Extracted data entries
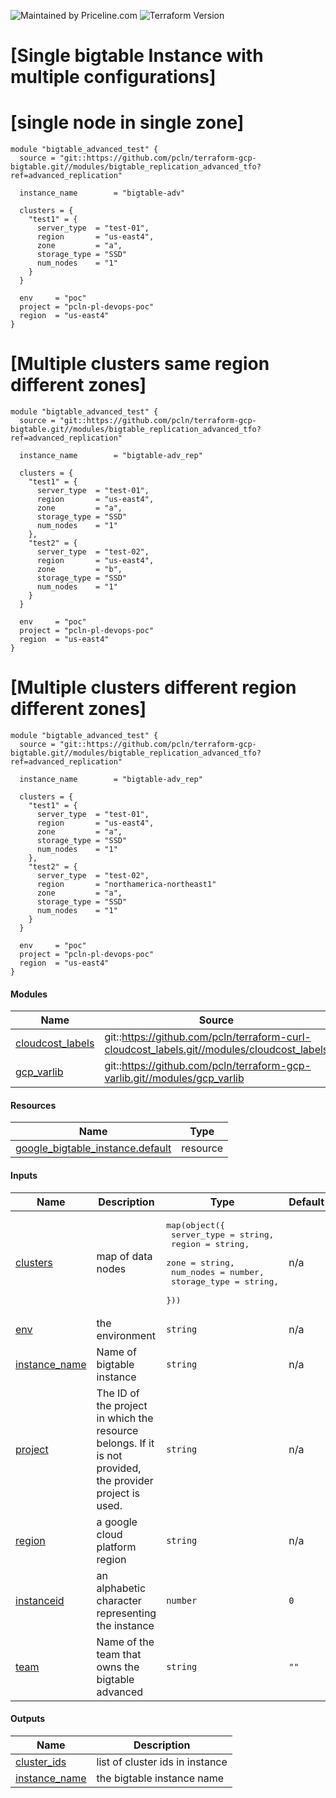 ![Maintained by Priceline.com](https://img.shields.io/badge/maintained%20by-priceline.com-blue)
![Terraform Version](https://img.shields.io/badge/tf-%3E%3D0.12.0-blue.svg)

# [Single bigtable Instance with multiple configurations]
# [single node in single zone]
```
module "bigtable_advanced_test" {
  source = "git::https://github.com/pcln/terraform-gcp-bigtable.git//modules/bigtable_replication_advanced_tfo?ref=advanced_replication"

  instance_name        = "bigtable-adv"

  clusters = {
    "test1" = {
      server_type  = "test-01",
      region       = "us-east4",
      zone         = "a",
      storage_type = "SSD"
      num_nodes    = "1"
    }
  }

  env     = "poc"
  project = "pcln-pl-devops-poc"
  region  = "us-east4"
}
```

# [Multiple clusters same region different zones]
```
module "bigtable_advanced_test" {
  source = "git::https://github.com/pcln/terraform-gcp-bigtable.git//modules/bigtable_replication_advanced_tfo?ref=advanced_replication"

  instance_name        = "bigtable-adv_rep"

  clusters = {
    "test1" = {
      server_type  = "test-01",
      region       = "us-east4",
      zone         = "a",
      storage_type = "SSD"
      num_nodes    = "1"
    },
    "test2" = {
      server_type  = "test-02",
      region       = "us-east4",
      zone         = "b",
      storage_type = "SSD"
      num_nodes    = "1"
    }
  }

  env     = "poc"
  project = "pcln-pl-devops-poc"
  region  = "us-east4"
}
```

# [Multiple clusters different region different zones]
```
module "bigtable_advanced_test" {
  source = "git::https://github.com/pcln/terraform-gcp-bigtable.git//modules/bigtable_replication_advanced_tfo?ref=advanced_replication"

  instance_name        = "bigtable-adv_rep"

  clusters = {
    "test1" = {
      server_type  = "test-01",
      region       = "us-east4",
      zone         = "a",
      storage_type = "SSD"
      num_nodes    = "1"
    },
    "test2" = {
      server_type  = "test-02",
      region       = "northamerica-northeast1"
      zone         = "a",
      storage_type = "SSD"
      num_nodes    = "1"
    }
  }

  env     = "poc"
  project = "pcln-pl-devops-poc"
  region  = "us-east4"
}
```

<!-- BEGIN_TF_DOCS -->
#### Modules

| Name | Source | Version |
|------|--------|---------|
| <a name="module_cloudcost_labels"></a> [cloudcost_labels](#module_cloudcost_labels) | git::https://github.com/pcln/terraform-curl-cloudcost_labels.git//modules/cloudcost_labels |  |
| <a name="module_gcp_varlib"></a> [gcp_varlib](#module_gcp_varlib) | git::https://github.com/pcln/terraform-gcp-varlib.git//modules/gcp_varlib |  |

#### Resources

| Name | Type |
|------|------|
| [google_bigtable_instance.default](https://registry.terraform.io/providers/hashicorp/google/latest/docs/resources/bigtable_instance) | resource |

#### Inputs

| Name | Description | Type | Default | Required |
|------|-------------|------|---------|:--------:|
| <a name="input_clusters"></a> [clusters](#input_clusters) | map of data nodes | <pre>map(object({<br>    server_type  = string,<br>    region       = string,<br>    zone         = string,<br>    num_nodes    = number,<br>    storage_type = string,<br>  }))</pre> | n/a | yes |
| <a name="input_env"></a> [env](#input_env) | the environment | `string` | n/a | yes |
| <a name="input_instance_name"></a> [instance_name](#input_instance_name) | Name of bigtable instance | `string` | n/a | yes |
| <a name="input_project"></a> [project](#input_project) | The ID of the project in which the resource belongs. If it is not provided, the provider project is used. | `string` | n/a | yes |
| <a name="input_region"></a> [region](#input_region) | a google cloud platform region | `string` | n/a | yes |
| <a name="input_instanceid"></a> [instanceid](#input_instanceid) | an alphabetic character representing the instance | `number` | `0` | no |
| <a name="input_team"></a> [team](#input_team) | Name of the team that owns the bigtable advanced | `string` | `""` | no |

#### Outputs

| Name | Description |
|------|-------------|
| <a name="output_cluster_ids"></a> [cluster_ids](#output_cluster_ids) | list of cluster ids in instance |
| <a name="output_instance_name"></a> [instance_name](#output_instance_name) | the bigtable instance name |
<!-- END_TF_DOCS -->
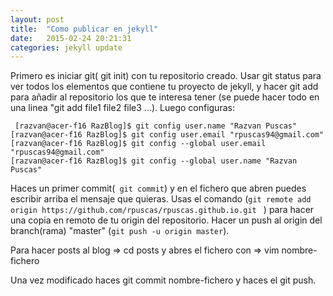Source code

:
 ```yaml
---
layout: post
title:  "Como publicar en jekyll"
date:   2015-02-24 20:21:31
categories: jekyll update
---
```

 Primero es iniciar git( git init) con tu repositorio creado. Usar git status para ver
 todos los elementos que contiene tu proyecto de jekyll, y hacer git add para añadir al
 repositorio los que te interesa tener (se puede hacer todo en una linea "git add file1 
 file2 file3 ...). Luego configuras:

```
 [razvan@acer-f16 RazBlog]$ git config user.name "Razvan Puscas"
[razvan@acer-f16 RazBlog]$ git config user.email "rpuscas94@gmail.com"
[razvan@acer-f16 RazBlog]$ git config --global user.email "rpuscas94@gmail.com"
[razvan@acer-f16 RazBlog]$ git config --global user.name "Razvan Puscas"
```

Haces un primer commit(` git commit`) y en el fichero que abren puedes escribir arriba el 
mensaje que quieras.
Usas el comando (`git remote add origin https://github.com/rpuscas/rpuscas.github.io.git
` ) para hacer una copia en remoto de tu origin del repositorio.
Hacer un push al origin del branch(rama) "master" (`git push -u origin master`).

Para hacer posts al blog => cd posts
y abres el fichero con => vim nombre-fichero

Una vez modificado haces git commit nombre-fichero y haces el git push.
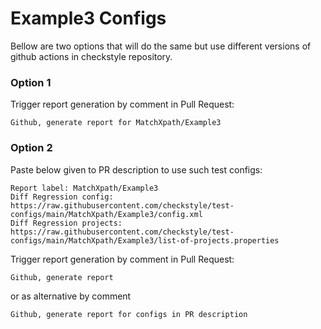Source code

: # Example3 Configs

Bellow are two options that will do the same but use different versions
of github actions in checkstyle repository.


### Option 1
Trigger report generation by comment in Pull Request:
```
Github, generate report for MatchXpath/Example3
```

### Option 2

Paste below given to PR description to use such test configs:
```
Report label: MatchXpath/Example3
Diff Regression config: https://raw.githubusercontent.com/checkstyle/test-configs/main/MatchXpath/Example3/config.xml
Diff Regression projects: https://raw.githubusercontent.com/checkstyle/test-configs/main/MatchXpath/Example3/list-of-projects.properties
```

Trigger report generation by comment in Pull Request:
```
Github, generate report
```
or as alternative by comment
```
Github, generate report for configs in PR description
```
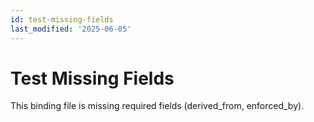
 ```yaml
---
id: test-missing-fields
last_modified: '2025-06-05'
---
```


# Test Missing Fields

This binding file is missing required fields (derived_from, enforced_by).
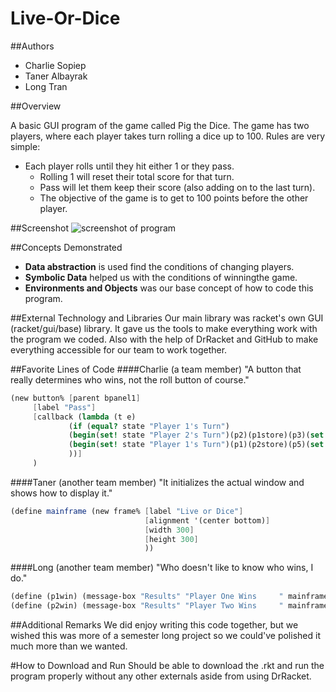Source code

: # Live-Or-Dice

##Authors

* Charlie Sopiep
* Taner Albayrak
* Long Tran

##Overview

A basic GUI program of the game called Pig the Dice. The game has two players, where each player takes turn rolling a dice up to 100.
Rules are very simple:
* Each player rolls until they hit either 1 or they pass.
  * Rolling 1 will reset their total score for that turn.
  * Pass will let them keep their score (also adding on to the last turn).
  * The objective of the game is to get to 100 points before the other player.

##Screenshot
![screenshot of program](https://github.com/lqtran/FP1/blob/master/program.JPG "Live-Or-Dice")

##Concepts Demonstrated
* **Data abstraction** is used find the conditions of changing players.
* **Symbolic Data** helped us with the conditions of winningthe game.
* **Environments and Objects** was our base concept of how to code this program.

##External Technology and Libraries
Our main library was racket's own GUI (racket/gui/base) library.  It gave us the tools to make everything work with the program we coded. Also with the help of DrRacket and GitHub to make everything accessible for our team to work together.

##Favorite Lines of Code
####Charlie (a team member)
"A button that really determines who wins, not the roll button of course."
```scheme
(new button% [parent bpanel1] 
     [label "Pass"]
     [callback (lambda (t e) 
             (if (equal? state "Player 1's Turn") 
             (begin(set! state "Player 2's Turn")(p2)(p1store)(p3)(set! rolltrac 0)(p4))
             (begin(set! state "Player 1's Turn")(p1)(p2store)(p5)(set! rolltrac 0)(p4))
             ))]
     )
```

####Taner (another team member)
"It initializes the actual window and shows how to display it."
```scheme
(define mainframe (new frame% [label "Live or Dice"]
                              [alignment '(center bottom)]
                              [width 300] 
                              [height 300]
                              ))
```

####Long (another team member)
"Who doesn't like to know who wins, I do."
```scheme
(define (p1win) (message-box "Results" "Player One Wins     " mainframe '(ok)))
(define (p2win) (message-box "Results" "Player Two Wins     " mainframe '(ok)))
```

##Additional Remarks
We did enjoy writing this code together, but we wished this was more of a semester long project so we could've polished it much more than we wanted.

#How to Download and Run
Should be able to download the .rkt and run the program properly without any other externals aside from using DrRacket.
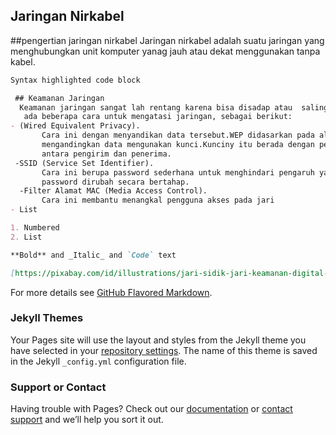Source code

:                         

  ## Jaringan Nirkabel
   ##pengertian jaringan nirkabel
         Jaringan nirkabel adalah suatu jaringan yang menghubungkan unit komputer yanag jauh atau dekat menggunakan tanpa kabel.

```markdown
Syntax highlighted code block

 ## Keamanan Jaringan
  Keamanan jaringan sangat lah rentang karena bisa disadap atau  saling mengadap,Kalo misalnya kita mau mengirim data lewat udara bebas. 
   ada beberapa cara untuk mengatasi jaringan, sebagai berikut:
- (Wired Equivalent Privacy). 
       Cara ini dengan menyandikan data tersebut.WEP didasarkan pada algoritma enkripsi,dimana RS4 itu dengan
       mengandingkan data mengunakan kunci.Kunciny itu berada dengan penerima dan pengirim .RSA kuncinya sama hanya saja betnya diputar 
       antara pengirim dan penerima.
 -SSID (Service Set Identifier).
       Cara ini berupa password sederhana untuk menghindari pengaruh yang tidak bertanggung jawab, maka 
       password dirubah secara bertahap.
  -Filter Alamat MAC (Media Access Control).
       Cara ini membantu menangkal pengguna akses pada jari
- List

1. Numbered
2. List

**Bold** and _Italic_ and `Code` text

[https://pixabay.com/id/illustrations/jari-sidik-jari-keamanan-digital-2081169/](url) and !
```

For more details see [GitHub Flavored Markdown](https://guides.github.com/features/mastering-markdown/).

### Jekyll Themes

Your Pages site will use the layout and styles from the Jekyll theme you have selected in your [repository settings](https://github.com/sahala12/Keamanan-Jaringan/settings). The name of this theme is saved in the Jekyll `_config.yml` configuration file.

### Support or Contact

Having trouble with Pages? Check out our [documentation](https://docs.github.com/categories/github-pages-basics/) or [contact support](https://github.com/contact) and we’ll help you sort it out.
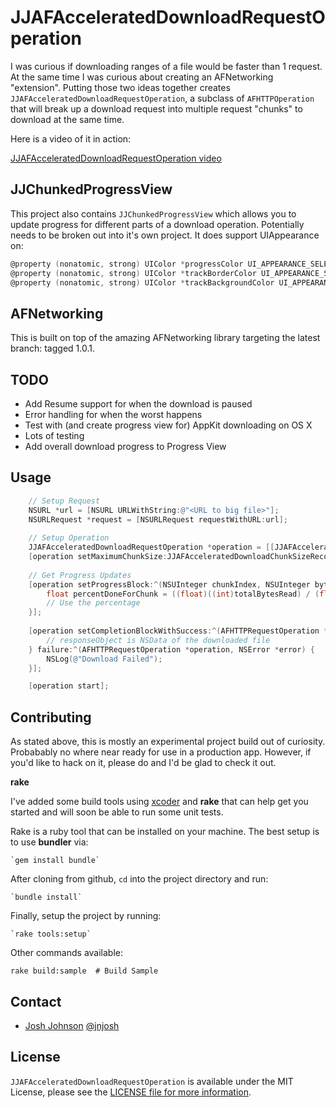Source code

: # JJAFAcceleratedDownloadRequestOperation

I was curious if downloading ranges of a file would be faster than 1 request. At the same time I was curious about creating an AFNetworking "extension". Putting those two ideas together creates `JJAFAcceleratedDownloadRequestOperation`, a subclass of  `AFHTTPOperation` that will break up a download request into multiple request "chunks" to download at the same time. 

Here is a video of it in action:

[JJAFAcceleratedDownloadRequestOperation video](http://jsh.in/KfBi)

## JJChunkedProgressView ##

This project also contains `JJChunkedProgressView` which allows you to update progress for different parts of a download operation. Potentially needs to be broken out into it's own project. It does support UIAppearance on:

```objective-c
@property (nonatomic, strong) UIColor *progressColor UI_APPEARANCE_SELECTOR;
@property (nonatomic, strong) UIColor *trackBorderColor UI_APPEARANCE_SELECTOR;
@property (nonatomic, strong) UIColor *trackBackgroundColor UI_APPEARANCE_SELECTOR;
```

## AFNetworking ##

This is built on top of the amazing AFNetworking library targeting the latest branch: tagged 1.0.1.

## TODO ##

- Add Resume support for when the download is paused
- Error handling for when the worst happens
- Test with (and create progress view for) AppKit downloading on OS X
- Lots of testing
- Add overall download progress to Progress View

## Usage ##

```objective-c
    // Setup Request
    NSURL *url = [NSURL URLWithString:@"<URL to big file>"];
    NSURLRequest *request = [NSURLRequest requestWithURL:url];
    
    // Setup Operation
    JJAFAcceleratedDownloadRequestOperation *operation = [[JJAFAcceleratedDownloadRequestOperation alloc] initWithRequest:request];
    [operation setMaximumChunkSize:JJAFAcceleratedDownloadChunkSizeRecommended];
    
    // Get Progress Updates
    [operation setProgressBlock:^(NSUInteger chunkIndex, NSUInteger bytesRead, long long totalBytesRead, long long totalBytesExpectedToRead){
        float percentDoneForChunk = ((float)((int)totalBytesRead) / (float)((int)totalBytesExpectedToRead));
        // Use the percentage
    }];
    
    [operation setCompletionBlockWithSuccess:^(AFHTTPRequestOperation *operation, id responseObject) {
        // responseObject is NSData of the downloaded file
    } failure:^(AFHTTPRequestOperation *operation, NSError *error) {
        NSLog(@"Download Failed");
    }];

    [operation start];
```

## Contributing

As stated above, this is mostly an experimental project build out of curiosity. Probabably no where near ready for use in a production app. However, if you'd like to hack on it, please do and I'd be glad to check it out. 

__rake__

I've added some build tools using [xcoder](https://github.com/rayh/xcoder) and __rake__ that can help get you started and will soon be able to run some unit tests. 

Rake is a ruby tool that can be installed on your machine. The best setup is to use __bundler__ via:

    `gem install bundle`

After cloning from github, `cd` into the project directory and run:

    `bundle install`

Finally, setup the project by running:

    `rake tools:setup`

Other commands available:

    rake build:sample  # Build Sample

## Contact

- [Josh Johnson](http://jnjosh.com) [@jnjosh](http://twitter.com/jnjosh)

## License

`JJAFAcceleratedDownloadRequestOperation` is available under the MIT License, please see the [LICENSE file for more information](http://jnjosh.mit-license.org/).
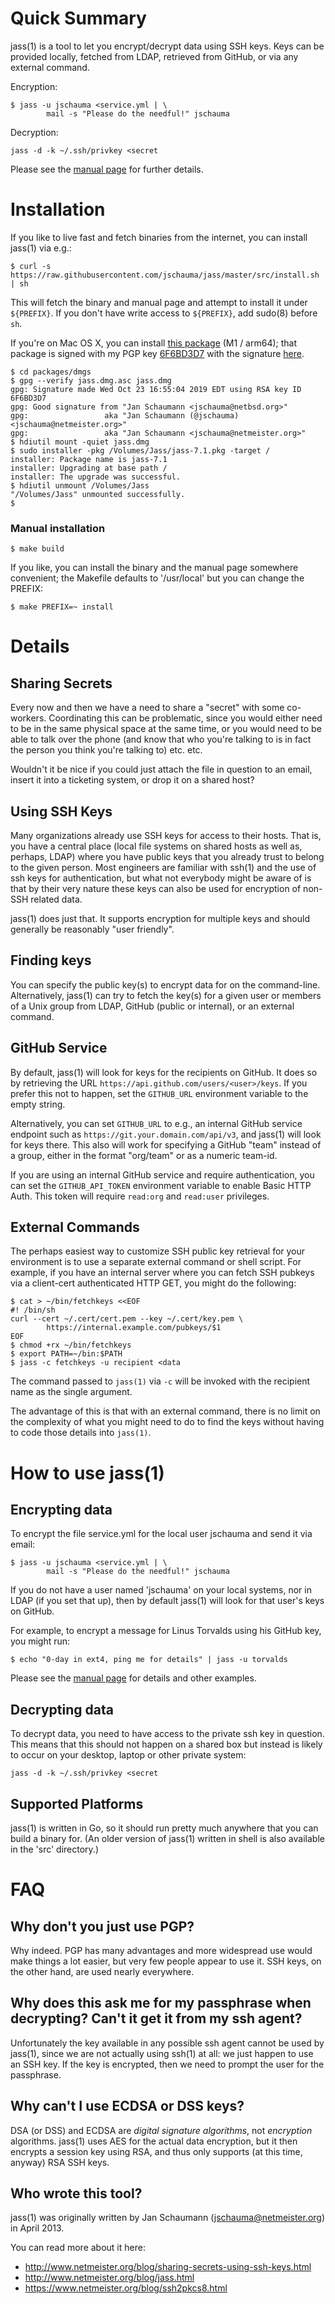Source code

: Quick Summary
=============
jass(1) is a tool to let you encrypt/decrypt data using SSH keys.  Keys
can be provided locally, fetched from LDAP, retrieved from GitHub, or
via any external command.

Encryption:

    $ jass -u jschauma <service.yml | \
            mail -s "Please do the needful!" jschauma

Decryption:

    jass -d -k ~/.ssh/privkey <secret

Please see the
[manual page](https://github.com/jschauma/jass/blob/master/doc/jass.txt)
for further details.

Installation
============

If you like to live fast and fetch binaries from the
internet, you can install jass(1) via e.g.:

```
$ curl -s https://raw.githubusercontent.com/jschauma/jass/master/src/install.sh | sh
```

This will fetch the binary and manual page and attempt
to install it under `${PREFIX}`.  If you don't have
write access to `${PREFIX}`, add sudo(8) before `sh`.


If you're on Mac OS X, you can install [this
package](https://github.com/jschauma/jass/raw/master/packages/dmgs/jass.dmg)
(M1 / arm64); that package is signed with my PGP key
[6F6BD3D7](https://www.netmeister.org/public_key.gpg.asc)
with the signature
[here](https://github.com/jschauma/jass/raw/master/packages/dmgs/jass.dmg.asc).

```
$ cd packages/dmgs
$ gpg --verify jass.dmg.asc jass.dmg
gpg: Signature made Wed Oct 23 16:55:04 2019 EDT using RSA key ID 6F6BD3D7
gpg: Good signature from "Jan Schaumann <jschauma@netbsd.org>"
gpg:                 aka "Jan Schaumann (@jschauma) <jschauma@netmeister.org>"
gpg:                 aka "Jan Schaumann <jschauma@netmeister.org>"
$ hdiutil mount -quiet jass.dmg
$ sudo installer -pkg /Volumes/Jass/jass-7.1.pkg -target /
installer: Package name is jass-7.1
installer: Upgrading at base path /
installer: The upgrade was successful.
$ hdiutil unmount /Volumes/Jass
"/Volumes/Jass" unmounted successfully.
$
```

### Manual installation

```
$ make build
```

If you like, you can install the binary and the manual
page somewhere convenient; the Makefile defaults to
'/usr/local' but you can change the PREFIX:

```
$ make PREFIX=~ install
```


Details
========

Sharing Secrets
---------------
Every now and then we have a need to share a "secret" with some
co-workers.  Coordinating this can be problematic, since you would either
need to be in the same physical space at the same time, or you would need
to be able to talk over the phone (and know that who you're talking to is
in fact the person you think you're talking to) etc. etc.

Wouldn't it be nice if you could just attach the file in question to an
email, insert it into a ticketing system, or drop it on a shared host?

Using SSH Keys
--------------
Many organizations already use SSH keys for access to their hosts. That is,
you have a central place (local file systems on shared hosts as well as,
perhaps, LDAP) where you have public keys that you already trust to belong
to the given person.  Most engineers are familiar with ssh(1) and the use
of ssh keys for authentication, but what not everybody might be aware of
is that by their very nature these keys can also be used for encryption of
non-SSH related data.

jass(1) does just that.  It supports encryption for multiple keys and
should generally be reasonably "user friendly".

Finding keys
------------
You can specify the public key(s) to encrypt data for on the command-line.
Alternatively, jass(1) can try to fetch the key(s) for a given user or
members of a Unix group from LDAP, GitHub (public or internal), or an
external command.

GitHub Service
--------------
By default, jass(1) will look for keys for the recipients on GitHub.  It
does so by retrieving the URL `https://api.github.com/users/<user>/keys`.
If you prefer this not to happen, set the `GITHUB_URL` environment variable
to the empty string.

Alternatively, you can set `GITHUB_URL` to e.g., an internal GitHub
service endpoint such as `https://git.your.domain.com/api/v3`, and jass(1)
will look for keys there.  This also will work for specifying a GitHub
"team" instead of a group, either in the format "org/team" or as a numeric
team-id.

If you are using an internal GitHub service and require authentication,
you can set the `GITHUB_API_TOKEN` environment variable to enable Basic
HTTP Auth.   This token will require `read:org` and `read:user`
privileges.

External Commands
-----------------
The perhaps easiest way to customize SSH public key retrieval for your
environment is to use a separate external command or shell script.  For
example, if you have an internal server where you can fetch SSH pubkeys
via a client-cert authenticated HTTP GET, you might do the following:

```
$ cat > ~/bin/fetchkeys <<EOF
#! /bin/sh
curl --cert ~/.cert/cert.pem --key ~/.cert/key.pem \
        https://internal.example.com/pubkeys/$1
EOF
$ chmod +rx ~/bin/fetchkeys
$ export PATH=~/bin:$PATH
$ jass -c fetchkeys -u recipient <data
```

The command passed to `jass(1)` via `-c` will be invoked with the
recipient name as the single argument.

The advantage of this is that with an external command, there is no limit
on the complexity of what you might need to do to find the keys without
having to code those details into `jass(1)`.

How to use jass(1)
==================

Encrypting data
---------------
To encrypt the file service.yml for the local user jschauma and send it
via email:

    $ jass -u jschauma <service.yml | \
            mail -s "Please do the needful!" jschauma

If you do not have a user named 'jschauma' on your local systems, nor in
LDAP (if you set that up), then by default jass(1) will look for that
user's keys on GitHub.

For example, to encrypt a message for Linus Torvalds
using his GitHub key, you might run:

    $ echo "0-day in ext4, ping me for details" | jass -u torvalds

Please see the [manual page](https://github.com/jschauma/jass/blob/master/doc/jass.txt)
for details and other examples.

Decrypting data
---------------
To decrypt data, you need to have access to the private ssh key in
question. This means that this should not happen on a shared box but
instead is likely to occur on your desktop, laptop or other private
system:

    jass -d -k ~/.ssh/privkey <secret


Supported Platforms
-------------------
jass(1) is written in Go, so it should run pretty much anywhere that you
can build a binary for.  (An older version of jass(1) written in shell is
also available in the 'src' directory.)

FAQ
===

Why don't you just use PGP?
--------------------------
Why indeed. PGP has many advantages and more widespread use would make
things a lot easier, but very few people appear to use it.  SSH keys,
on the other hand, are used nearly everywhere.

Why does this ask me for my passphrase when decrypting? Can't it get it from my ssh agent?
------------------------------------------------------------------------------------------
Unfortunately the key available in any possible ssh agent cannot be used
by jass(1), since we are not actually using ssh(1) at all: we just happen to
use an SSH key.  If the key is encrypted, then we need to prompt the user
for the passphrase.

Why can't I use ECDSA or DSS keys?
----------------------------------
DSA (or DSS) and ECDSA are _digital signature algorithms_, not
_encryption_ algorithms.  jass(1) uses AES for the actual data encryption,
but it then encrypts a session key using RSA, and thus only supports (at
this time, anyway) RSA SSH keys.


Who wrote this tool?
--------------------
jass(1) was originally written by Jan Schaumann (jschauma@netmeister.org) in
April 2013.

You can read more about it here:
* http://www.netmeister.org/blog/sharing-secrets-using-ssh-keys.html
* http://www.netmeister.org/blog/jass.html
* https://www.netmeister.org/blog/ssh2pkcs8.html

**WORK TO BE COMPLETED**. Find the number of lines above that hold the word "Dice", then write that number by itself.

**ANSWER TO THIS TASK**. 4